→ Exercise prompt
Exclude all pictures from your copy of the data below, which should otherwise match exactly.

━━ Input material

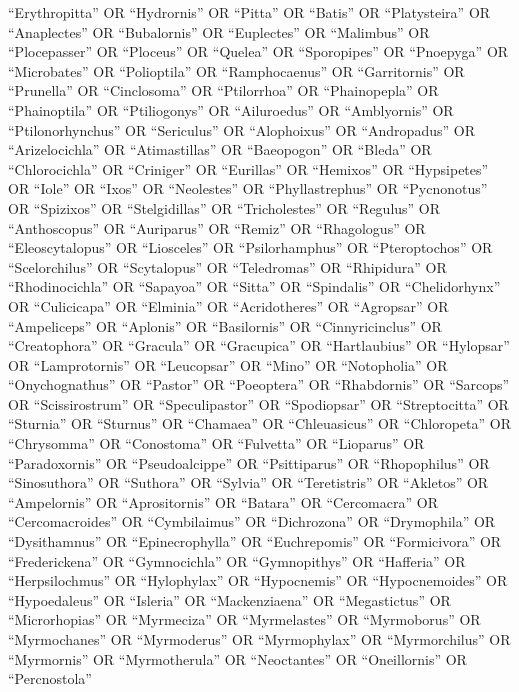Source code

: \documentclass[
  number,
  review,
  onecolumn]{elsarticle}
\begin{document}
``Erythropitta'' OR ``Hydrornis'' OR ``Pitta'' OR ``Batis'' OR
``Platysteira'' OR ``Anaplectes'' OR ``Bubalornis'' OR ``Euplectes'' OR
``Malimbus'' OR ``Plocepasser'' OR ``Ploceus'' OR ``Quelea'' OR
``Sporopipes'' OR ``Pnoepyga'' OR ``Microbates'' OR ``Polioptila'' OR
``Ramphocaenus'' OR ``Garritornis'' OR ``Prunella'' OR ``Cinclosoma'' OR
``Ptilorrhoa'' OR ``Phainopepla'' OR ``Phainoptila'' OR ``Ptiliogonys''
OR ``Ailuroedus'' OR ``Amblyornis'' OR ``Ptilonorhynchus'' OR
``Sericulus'' OR ``Alophoixus'' OR ``Andropadus'' OR ``Arizelocichla''
OR ``Atimastillas'' OR ``Baeopogon'' OR ``Bleda'' OR ``Chlorocichla'' OR
``Criniger'' OR ``Eurillas'' OR ``Hemixos'' OR ``Hypsipetes'' OR
``Iole'' OR ``Ixos'' OR ``Neolestes'' OR ``Phyllastrephus'' OR
``Pycnonotus'' OR ``Spizixos'' OR ``Stelgidillas'' OR ``Tricholestes''
OR ``Regulus'' OR ``Anthoscopus'' OR ``Auriparus'' OR ``Remiz'' OR
``Rhagologus'' OR ``Eleoscytalopus'' OR ``Liosceles'' OR
``Psilorhamphus'' OR ``Pteroptochos'' OR ``Scelorchilus'' OR
``Scytalopus'' OR ``Teledromas'' OR ``Rhipidura'' OR ``Rhodinocichla''
OR ``Sapayoa'' OR ``Sitta'' OR ``Spindalis'' OR ``Chelidorhynx'' OR
``Culicicapa'' OR ``Elminia'' OR ``Acridotheres'' OR ``Agropsar'' OR
``Ampeliceps'' OR ``Aplonis'' OR ``Basilornis'' OR ``Cinnyricinclus'' OR
``Creatophora'' OR ``Gracula'' OR ``Gracupica'' OR ``Hartlaubius'' OR
``Hylopsar'' OR ``Lamprotornis'' OR ``Leucopsar'' OR ``Mino'' OR
``Notopholia'' OR ``Onychognathus'' OR ``Pastor'' OR ``Poeoptera'' OR
``Rhabdornis'' OR ``Sarcops'' OR ``Scissirostrum'' OR ``Speculipastor''
OR ``Spodiopsar'' OR ``Streptocitta'' OR ``Sturnia'' OR ``Sturnus'' OR
``Chamaea'' OR ``Chleuasicus'' OR ``Chloropeta'' OR ``Chrysomma'' OR
``Conostoma'' OR ``Fulvetta'' OR ``Lioparus'' OR ``Paradoxornis'' OR
``Pseudoalcippe'' OR ``Psittiparus'' OR ``Rhopophilus'' OR
``Sinosuthora'' OR ``Suthora'' OR ``Sylvia'' OR ``Teretistris'' OR
``Akletos'' OR ``Ampelornis'' OR ``Aprositornis'' OR ``Batara'' OR
``Cercomacra'' OR ``Cercomacroides'' OR ``Cymbilaimus'' OR
``Dichrozona'' OR ``Drymophila'' OR ``Dysithamnus'' OR
``Epinecrophylla'' OR ``Euchrepomis'' OR ``Formicivora'' OR
``Frederickena'' OR ``Gymnocichla'' OR ``Gymnopithys'' OR ``Hafferia''
OR ``Herpsilochmus'' OR ``Hylophylax'' OR ``Hypocnemis'' OR
``Hypocnemoides'' OR ``Hypoedaleus'' OR ``Isleria'' OR ``Mackenziaena''
OR ``Megastictus'' OR ``Microrhopias'' OR ``Myrmeciza'' OR
``Myrmelastes'' OR ``Myrmoborus'' OR ``Myrmochanes'' OR ``Myrmoderus''
OR ``Myrmophylax'' OR ``Myrmorchilus'' OR ``Myrmornis'' OR
``Myrmotherula'' OR ``Neoctantes'' OR ``Oneillornis'' OR ``Percnostola''
\end{document}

━━━━

→ Solution for this problem
Source code

: \documentclass[
  number,
  review,
  onecolumn]{elsarticle}
\begin{document}
``Erythropitta'' OR ``Hydrornis'' OR ``Pitta'' OR ``Batis'' OR
``Platysteira'' OR ``Anaplectes'' OR ``Bubalornis'' OR ``Euplectes'' OR
``Malimbus'' OR ``Plocepasser'' OR ``Ploceus'' OR ``Quelea'' OR
``Sporopipes'' OR ``Pnoepyga'' OR ``Microbates'' OR ``Polioptila'' OR
``Ramphocaenus'' OR ``Garritornis'' OR ``Prunella'' OR ``Cinclosoma'' OR
``Ptilorrhoa'' OR ``Phainopepla'' OR ``Phainoptila'' OR ``Ptiliogonys''
OR ``Ailuroedus'' OR ``Amblyornis'' OR ``Ptilonorhynchus'' OR
``Sericulus'' OR ``Alophoixus'' OR ``Andropadus'' OR ``Arizelocichla''
OR ``Atimastillas'' OR ``Baeopogon'' OR ``Bleda'' OR ``Chlorocichla'' OR
``Criniger'' OR ``Eurillas'' OR ``Hemixos'' OR ``Hypsipetes'' OR
``Iole'' OR ``Ixos'' OR ``Neolestes'' OR ``Phyllastrephus'' OR
``Pycnonotus'' OR ``Spizixos'' OR ``Stelgidillas'' OR ``Tricholestes''
OR ``Regulus'' OR ``Anthoscopus'' OR ``Auriparus'' OR ``Remiz'' OR
``Rhagologus'' OR ``Eleoscytalopus'' OR ``Liosceles'' OR
``Psilorhamphus'' OR ``Pteroptochos'' OR ``Scelorchilus'' OR
``Scytalopus'' OR ``Teledromas'' OR ``Rhipidura'' OR ``Rhodinocichla''
OR ``Sapayoa'' OR ``Sitta'' OR ``Spindalis'' OR ``Chelidorhynx'' OR
``Culicicapa'' OR ``Elminia'' OR ``Acridotheres'' OR ``Agropsar'' OR
``Ampeliceps'' OR ``Aplonis'' OR ``Basilornis'' OR ``Cinnyricinclus'' OR
``Creatophora'' OR ``Gracula'' OR ``Gracupica'' OR ``Hartlaubius'' OR
``Hylopsar'' OR ``Lamprotornis'' OR ``Leucopsar'' OR ``Mino'' OR
``Notopholia'' OR ``Onychognathus'' OR ``Pastor'' OR ``Poeoptera'' OR
``Rhabdornis'' OR ``Sarcops'' OR ``Scissirostrum'' OR ``Speculipastor''
OR ``Spodiopsar'' OR ``Streptocitta'' OR ``Sturnia'' OR ``Sturnus'' OR
``Chamaea'' OR ``Chleuasicus'' OR ``Chloropeta'' OR ``Chrysomma'' OR
``Conostoma'' OR ``Fulvetta'' OR ``Lioparus'' OR ``Paradoxornis'' OR
``Pseudoalcippe'' OR ``Psittiparus'' OR ``Rhopophilus'' OR
``Sinosuthora'' OR ``Suthora'' OR ``Sylvia'' OR ``Teretistris'' OR
``Akletos'' OR ``Ampelornis'' OR ``Aprositornis'' OR ``Batara'' OR
``Cercomacra'' OR ``Cercomacroides'' OR ``Cymbilaimus'' OR
``Dichrozona'' OR ``Drymophila'' OR ``Dysithamnus'' OR
``Epinecrophylla'' OR ``Euchrepomis'' OR ``Formicivora'' OR
``Frederickena'' OR ``Gymnocichla'' OR ``Gymnopithys'' OR ``Hafferia''
OR ``Herpsilochmus'' OR ``Hylophylax'' OR ``Hypocnemis'' OR
``Hypocnemoides'' OR ``Hypoedaleus'' OR ``Isleria'' OR ``Mackenziaena''
OR ``Megastictus'' OR ``Microrhopias'' OR ``Myrmeciza'' OR
``Myrmelastes'' OR ``Myrmoborus'' OR ``Myrmochanes'' OR ``Myrmoderus''
OR ``Myrmophylax'' OR ``Myrmorchilus'' OR ``Myrmornis'' OR
``Myrmotherula'' OR ``Neoctantes'' OR ``Oneillornis'' OR ``Percnostola''
\end{document}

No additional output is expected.